You’ve all seen Sketch even if you’ve never been there. It’s the precursor for the instagram generation; twenty years of flamboyant aesthetics that have been copied a billion times for every bouji, over-the-top restaurant, bar, and cafe that appeals to the type who walk into buildings filming, continue filming and now film themselves eating. Downstairs is the floral Glade made famous on Made in Chelsea, the original all baby pink space of The Gallery, the neon graffiti of The Parlour, and the igloo East Bar with those space egg toilets. Up one flight of stairs and it’s the shiny jet-black loos, another set of stairs and it’s the Lecture Room and Library, glass-panelled, gauche and trippy, with arm chairs for seating, padded white linen table tops, and ornate decorations.

It’s a different clientele upstairs. Three Michelin stars and a price point to match will do that to a room, especially when it transpires the house champagne is £55 a glass. I count eight nibbles; tarts of pickled celeriac, rolls of cured duck and foie gras, a mussel in a turmeric heavy sauce that tastes more korma than yellow curry and a downright disgusting shell of sea bream and passion fruit that crunches like autumn leaves underfoot. Various biscuits, from a quite unpleasant carrot one, to the sable that tastes just like Ritz sandwich crackers, to one that I think is seaweed but could have just about been anything. There’s a watermelon cube that’s been compressed with negroni. I ask for more as petit fours. Four more appear two-and-a-half hours later when we’re paying up. For the perplexing nature of the food throughout the meal, the service was perfect.

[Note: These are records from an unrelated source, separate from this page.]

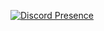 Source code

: [![Discord Presence](https://lanyard.cnrad.dev/api/701653604280565781)](https://discord.com/users/701653604280565781)
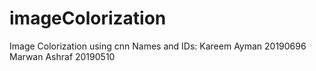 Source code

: # imageColorization
Image Colorization using cnn
Names and IDs:
Kareem Ayman 20190696
Marwan Ashraf 20190510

Pierre Gagnaire’s cooking has always had a fever dream quality to it and here is no exception. Bread rolls come with a traditional French butter, a lemon butter that’s like licking Fabreeze, and a dill pickle butter that has the qualities of a Big Mac. That’s a lot butter for some very average bread. And then the second splay of courses, ranging from impeccable langoustines on the most perfect of lentils kissed with curry, a sausage of duck with creamed corn, to a fairly average scallop with sauce gribiche. Whilst I’m still undecided about the scallop with cold egg sauce, I absolutely never want to try cold aubergine with mozzarella and grapefruit again. It has the feel of something a drunken vegetarian would pull together after a night out.

They’d ran out of ideas by main. Sea bream was overcooked, with metallic saffron onions and metallic spinach puree. On the side is a cold foam of boullabaise every bit as bad as it sounds. And risotto, technically perfect risotto, with truffle sauce and artichokes. A great dish by itself, without the warmed up passata in the bowl, or the tomatoes on the side which tastes vaguely like a Keralan curry. There’s no cohesion, no semblance, no relationship, a statement backed-up by the burnished grapefruit bread which has turned-up. There’s one dessert of pear, ginger and Baileys. It’s totally forgettable.

There is wine and port and coffees that start at a tenner each and a bill in the hundreds which is to be expected for a three star restaurant. We had a great time for all the reasons except for the food; the room, the service, the booze and the company, but the food is never three stars. It’s wild and chaotic; a place of overindulgence and decadence. It’s just a shame that the food isn’t really all that good. Still, at least they have the toilets.